问题
Looking for some advice here. Does anyone know a good place to start looking into matching algorithm in a n-dimensional space. For example, any dating site out there must be using some sort of algorithm to match 2 people. What I have read is that we can map characteristics of a person in a n-dimensional array with a point system for each characteristic. Once we have all (available) characteristics of a person, we can represent this person in a point within a n-dimensional array. Then, to match 2 person would be as simple as finding the shortest distance between 2 point in this n-dim array. Does anyone has any reference in implementation of these kind of algorithm? What's the best language to write these kind of stuff in?
回答1:
If you want to find the closest match for one person, Bentley & Shamos published a multi-dimensional divide-and-conquer method: Divide-and-conquer in O(N log N) time: Divide-and-conquer in multidimensional space in Proceedings of the eighth annual ACM symposium on Theory of computing 1976. If you can't get a copy this may also be helpful.

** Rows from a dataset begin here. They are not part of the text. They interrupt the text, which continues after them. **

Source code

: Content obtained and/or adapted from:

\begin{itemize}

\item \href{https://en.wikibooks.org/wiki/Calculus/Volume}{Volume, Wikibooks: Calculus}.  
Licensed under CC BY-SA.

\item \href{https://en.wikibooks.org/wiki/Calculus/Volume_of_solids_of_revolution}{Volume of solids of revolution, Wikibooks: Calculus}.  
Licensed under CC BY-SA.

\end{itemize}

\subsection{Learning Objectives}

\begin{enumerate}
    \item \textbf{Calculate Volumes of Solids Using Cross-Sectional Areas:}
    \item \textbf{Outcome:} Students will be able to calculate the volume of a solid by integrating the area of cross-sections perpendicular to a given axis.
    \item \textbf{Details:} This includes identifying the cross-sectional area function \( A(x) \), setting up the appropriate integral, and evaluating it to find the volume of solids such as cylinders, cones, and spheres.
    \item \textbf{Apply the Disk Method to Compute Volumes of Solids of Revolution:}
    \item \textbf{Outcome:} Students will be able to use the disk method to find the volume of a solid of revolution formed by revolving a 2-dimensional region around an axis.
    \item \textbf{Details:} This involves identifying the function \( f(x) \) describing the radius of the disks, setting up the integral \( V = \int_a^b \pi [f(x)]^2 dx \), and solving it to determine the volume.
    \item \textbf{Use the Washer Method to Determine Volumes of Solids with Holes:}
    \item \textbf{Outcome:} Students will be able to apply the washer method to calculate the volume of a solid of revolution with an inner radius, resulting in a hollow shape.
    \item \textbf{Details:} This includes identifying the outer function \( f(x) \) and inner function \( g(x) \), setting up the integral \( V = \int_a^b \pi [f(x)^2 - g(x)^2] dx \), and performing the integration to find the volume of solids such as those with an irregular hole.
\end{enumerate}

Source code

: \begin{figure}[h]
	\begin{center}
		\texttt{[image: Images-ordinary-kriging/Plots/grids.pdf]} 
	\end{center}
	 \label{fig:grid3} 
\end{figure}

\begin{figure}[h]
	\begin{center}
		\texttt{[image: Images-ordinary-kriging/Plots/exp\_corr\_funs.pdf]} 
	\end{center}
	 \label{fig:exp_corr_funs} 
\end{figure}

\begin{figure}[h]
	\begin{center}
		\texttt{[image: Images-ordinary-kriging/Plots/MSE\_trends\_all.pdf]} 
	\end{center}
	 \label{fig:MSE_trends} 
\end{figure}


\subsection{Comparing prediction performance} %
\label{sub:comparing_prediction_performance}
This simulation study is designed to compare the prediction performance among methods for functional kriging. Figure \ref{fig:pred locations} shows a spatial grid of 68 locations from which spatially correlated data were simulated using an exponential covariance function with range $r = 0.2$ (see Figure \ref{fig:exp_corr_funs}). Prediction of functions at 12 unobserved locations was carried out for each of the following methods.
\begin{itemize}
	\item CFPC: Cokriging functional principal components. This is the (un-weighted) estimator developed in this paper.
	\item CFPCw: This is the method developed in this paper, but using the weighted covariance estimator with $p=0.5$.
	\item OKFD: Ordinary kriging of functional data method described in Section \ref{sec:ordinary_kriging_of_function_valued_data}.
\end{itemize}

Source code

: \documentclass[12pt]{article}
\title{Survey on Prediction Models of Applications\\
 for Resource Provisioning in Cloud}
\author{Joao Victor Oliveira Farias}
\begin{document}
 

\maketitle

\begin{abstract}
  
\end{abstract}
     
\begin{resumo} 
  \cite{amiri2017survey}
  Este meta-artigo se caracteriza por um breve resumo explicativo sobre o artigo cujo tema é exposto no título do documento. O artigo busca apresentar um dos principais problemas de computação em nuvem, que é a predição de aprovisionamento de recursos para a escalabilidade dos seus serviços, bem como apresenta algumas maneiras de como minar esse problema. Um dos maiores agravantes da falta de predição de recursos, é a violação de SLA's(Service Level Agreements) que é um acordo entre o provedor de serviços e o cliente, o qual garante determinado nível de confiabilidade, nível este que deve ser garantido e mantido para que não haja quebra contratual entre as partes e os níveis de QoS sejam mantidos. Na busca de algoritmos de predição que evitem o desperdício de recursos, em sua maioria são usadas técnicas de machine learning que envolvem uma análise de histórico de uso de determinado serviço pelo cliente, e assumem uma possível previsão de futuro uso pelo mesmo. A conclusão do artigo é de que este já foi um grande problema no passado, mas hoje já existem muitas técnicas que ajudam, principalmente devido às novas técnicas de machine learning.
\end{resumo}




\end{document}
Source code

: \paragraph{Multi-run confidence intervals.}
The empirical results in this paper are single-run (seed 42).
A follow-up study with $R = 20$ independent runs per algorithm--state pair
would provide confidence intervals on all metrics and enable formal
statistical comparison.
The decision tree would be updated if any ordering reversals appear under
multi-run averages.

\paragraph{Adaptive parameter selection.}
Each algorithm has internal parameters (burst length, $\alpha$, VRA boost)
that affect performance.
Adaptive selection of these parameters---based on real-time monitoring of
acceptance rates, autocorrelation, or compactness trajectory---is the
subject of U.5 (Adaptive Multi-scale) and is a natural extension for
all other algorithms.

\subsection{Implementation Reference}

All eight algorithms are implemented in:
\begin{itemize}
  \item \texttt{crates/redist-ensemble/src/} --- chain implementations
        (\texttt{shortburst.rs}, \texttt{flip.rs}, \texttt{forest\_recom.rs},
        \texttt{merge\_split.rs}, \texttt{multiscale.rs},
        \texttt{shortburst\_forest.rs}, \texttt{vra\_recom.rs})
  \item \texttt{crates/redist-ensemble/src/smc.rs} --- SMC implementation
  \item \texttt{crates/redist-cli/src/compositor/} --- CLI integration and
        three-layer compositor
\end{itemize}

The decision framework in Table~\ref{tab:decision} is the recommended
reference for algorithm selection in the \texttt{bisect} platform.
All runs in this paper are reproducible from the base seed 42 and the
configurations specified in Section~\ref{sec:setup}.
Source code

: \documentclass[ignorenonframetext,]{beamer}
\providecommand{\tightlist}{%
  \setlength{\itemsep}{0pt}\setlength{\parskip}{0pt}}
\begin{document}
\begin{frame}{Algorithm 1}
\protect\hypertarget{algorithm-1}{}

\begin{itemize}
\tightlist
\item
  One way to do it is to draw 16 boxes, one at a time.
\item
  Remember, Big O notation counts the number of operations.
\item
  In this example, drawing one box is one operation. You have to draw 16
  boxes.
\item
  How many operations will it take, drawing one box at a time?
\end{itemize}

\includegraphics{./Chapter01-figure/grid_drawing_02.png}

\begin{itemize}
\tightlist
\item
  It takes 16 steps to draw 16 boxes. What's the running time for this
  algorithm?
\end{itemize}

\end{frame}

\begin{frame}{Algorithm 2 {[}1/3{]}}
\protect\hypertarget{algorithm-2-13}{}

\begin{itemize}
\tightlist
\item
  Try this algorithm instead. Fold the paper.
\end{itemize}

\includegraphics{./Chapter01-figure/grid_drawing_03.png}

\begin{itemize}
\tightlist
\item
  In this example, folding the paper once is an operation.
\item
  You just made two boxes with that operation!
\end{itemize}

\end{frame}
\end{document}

However for your example application actually finding the nearest neighbour doesn't seem to be the biggest problem - much trickier is mapping inputs into dimensions. For example if one dimension is "likes animals", what value do you give to someone who likes dogs & cats but can't stand horses? What about someone who loves horses, thinks dogs are OK, is annoyed by cats and is ambivalent about goldfish?
回答2:
First off, pick the language you are most familiar with. The algorithms for handling this are fairly straightforward, and should work in any modern language. (As long as there is some concept of array, and potentially a matrix library, you should be fine.) I've implemented many of these in C, C++, and C# before, but seen implementations in python, vb.net, etc.
Depending on what you are trying to do, there are a couple of options.

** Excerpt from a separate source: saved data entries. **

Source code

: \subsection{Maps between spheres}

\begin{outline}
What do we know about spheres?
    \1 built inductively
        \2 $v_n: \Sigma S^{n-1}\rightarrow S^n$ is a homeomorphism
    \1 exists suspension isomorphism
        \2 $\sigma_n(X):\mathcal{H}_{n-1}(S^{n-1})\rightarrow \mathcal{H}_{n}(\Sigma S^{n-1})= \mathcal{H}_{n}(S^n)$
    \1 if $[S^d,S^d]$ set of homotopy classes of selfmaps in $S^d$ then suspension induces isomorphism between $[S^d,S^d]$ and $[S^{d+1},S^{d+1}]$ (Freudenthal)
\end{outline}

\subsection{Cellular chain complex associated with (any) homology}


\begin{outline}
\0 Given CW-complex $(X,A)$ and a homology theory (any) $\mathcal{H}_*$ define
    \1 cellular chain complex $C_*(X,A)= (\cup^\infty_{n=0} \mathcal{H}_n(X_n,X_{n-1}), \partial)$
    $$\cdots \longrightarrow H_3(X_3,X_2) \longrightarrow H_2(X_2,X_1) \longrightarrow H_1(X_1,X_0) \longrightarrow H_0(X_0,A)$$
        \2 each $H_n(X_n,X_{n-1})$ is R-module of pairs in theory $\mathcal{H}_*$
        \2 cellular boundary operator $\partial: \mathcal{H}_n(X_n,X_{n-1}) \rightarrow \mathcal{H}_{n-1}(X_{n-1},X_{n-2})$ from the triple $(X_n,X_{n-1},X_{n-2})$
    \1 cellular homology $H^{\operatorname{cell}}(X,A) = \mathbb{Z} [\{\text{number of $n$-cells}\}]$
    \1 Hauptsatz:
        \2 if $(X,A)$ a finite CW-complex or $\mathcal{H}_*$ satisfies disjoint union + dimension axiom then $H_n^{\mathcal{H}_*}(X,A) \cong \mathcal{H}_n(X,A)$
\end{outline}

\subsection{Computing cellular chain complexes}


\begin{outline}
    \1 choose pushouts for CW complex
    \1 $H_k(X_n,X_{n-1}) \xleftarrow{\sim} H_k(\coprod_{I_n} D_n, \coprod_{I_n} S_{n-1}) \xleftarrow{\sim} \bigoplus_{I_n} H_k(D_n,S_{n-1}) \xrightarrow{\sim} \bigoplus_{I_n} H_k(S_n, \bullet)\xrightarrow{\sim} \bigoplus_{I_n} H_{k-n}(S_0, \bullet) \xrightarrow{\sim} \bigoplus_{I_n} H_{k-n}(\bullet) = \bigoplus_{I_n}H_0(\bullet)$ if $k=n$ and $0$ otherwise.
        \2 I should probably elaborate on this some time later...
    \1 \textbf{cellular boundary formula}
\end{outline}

That being said, what you want to do depends on your goals. If you just want to find the best match, you can use simple distance calculations (ie: sqrt of sum of squares for each dimension/property in the n-dimensional array), optionally weight each properties distance, and use the closest point.

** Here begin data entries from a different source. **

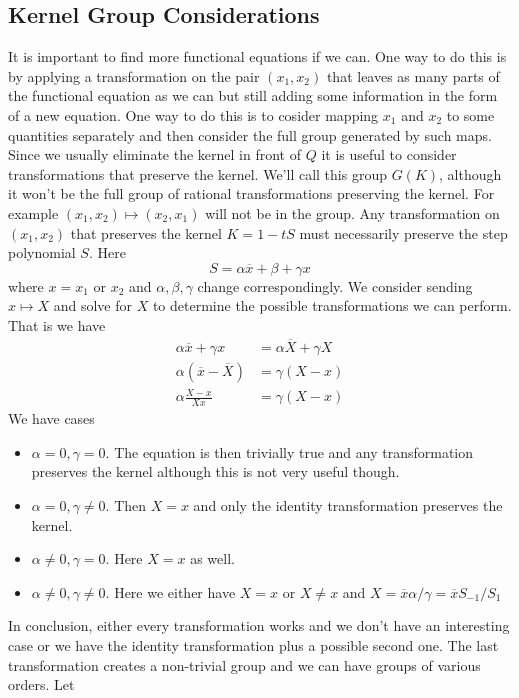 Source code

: \documentclass[12pt]{article}
\theoremstyle{definition} \newtheorem{definition}[theorem]{Definition}
\newcommand{\ol}[1]{\overline{#1}}
\begin{document}
\subsection{Kernel Group Considerations}
It is important to find more functional equations if we can. One way to do this is by applying a transformation on the pair $(x_1,x_2)$ that leaves as many parts of the functional equation as we can but still adding some information in the form of a new equation. One way to do this is to cosider mapping $x_1$ and $x_2$ to some quantities separately and then consider the full group generated by such maps. Since we usually eliminate the kernel in front of $Q$ it is useful to consider transformations that preserve the kernel.  We'll call this group $G(K)$, although it won't be the full group of rational transformations preserving the kernel. For example $(x_1,x_2) \mapsto (x_2,x_1)$ will not be in the group. Any transformation on $(x_1,x_2)$ that preserves the kernel $K = 1 -tS$ must necessarily preserve the step polynomial $S$. Here
\[
	S = \alpha \ol{x} + \beta + \gamma x
\]
where $x = x_1$ or $x_2$ and $\alpha,\beta,\gamma$ change correspondingly. We consider sending $x \mapsto X$ and solve for $X$ to determine the possible transformations we can perform. That is we have
\begin{align*}
	\alpha \ol{x} + \gamma x &=\alpha \ol{X} + \gamma X\\
	\alpha(\ol{x} - \ol{X}) &= \gamma (X-x)\\
	\alpha\frac{X-x}{Xx} &= \gamma (X-x)
\end{align*}
We have cases
\begin{itemize}
\item $\alpha = 0, \gamma = 0$. The equation is then trivially true and any transformation preserves the kernel although this is not very useful though.
\item $\alpha = 0, \gamma \neq 0$. Then $ X = x$ and only the identity transformation preserves the kernel.
\item $\alpha \neq 0, \gamma = 0$. Here $X = x$ as well.
\item $\alpha \neq 0, \gamma \neq 0$. Here we either have $X = x$ or $X\neq x$ and $X = \ol{x}\alpha/\gamma = \ol{x} S_{-1}/S_1$
\end{itemize}
In conclusion, either every transformation works and we don't have an interesting case or we have the identity transformation plus a possible second one. The last transformation creates a non-trivial group and we can have groups of various orders. Let
\end{document}

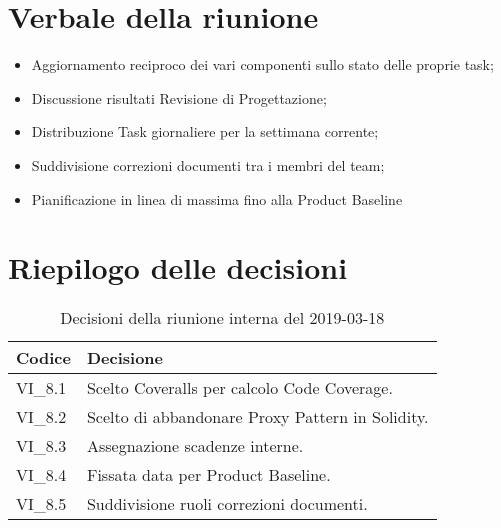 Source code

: \section{Verbale della riunione}
\begin{itemize}
	\item Aggiornamento reciproco dei vari componenti sullo stato delle proprie 
	task;
	\item Discussione risultati Revisione di Progettazione;
	\item Distribuzione Task giornaliere per la settimana corrente;
	\item Suddivisione correzioni documenti tra i membri del team;
	\item Pianificazione in linea di massima fino alla Product Baseline
	
\end{itemize}

\hspace{3cm}

\section{Riepilogo delle decisioni}

	
	\begin{longtable}{ >{\centering}p{} >{}p{}}
		\caption{Decisioni della riunione interna del 2019-03-18}\\	
		\rowcolorhead
		\textbf{\color{white}Codice} 
		& \centering\textbf{\color{white}Decisione} 
		\tabularnewline 
		\endfirsthead
		VI\_8.1 & Scelto Coveralls per calcolo Code Coverage.
		\tabularnewline 
		VI\_8.2 & Scelto di abbandonare Proxy Pattern in Solidity.
		\tabularnewline 
		VI\_8.3 & Assegnazione scadenze interne.
		\tabularnewline 
		VI\_8.4 & Fissata data per Product Baseline.
		\tabularnewline
		VI\_8.5 & Suddivisione ruoli correzioni documenti.
		
	\end{longtable}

If you want to group together people, you'll want to look at clustering algorithms. For data like this, I would suspect that some form of K-Means clustering or fuzzy c-means clustering would work the best.
回答3:
How about following solution.
Assume the users are U1, U2, U3, U4, U5.... Un. Attributes are A1, A2, A3, A4, A5..... Am
Store these as
A1 - U1, U2, U3... A2 - U4, U6, U7.... A3 -
Profile attribute is the index and stores all users. Now, if a new User comes, see the its attributes and for those attributes, find common people. number of times a person exists in these lists - higher ranking.
回答4:
The process you mention is known as k-nearest neighbor, with k=1. It's the most intuitive approach for finding similar vectors.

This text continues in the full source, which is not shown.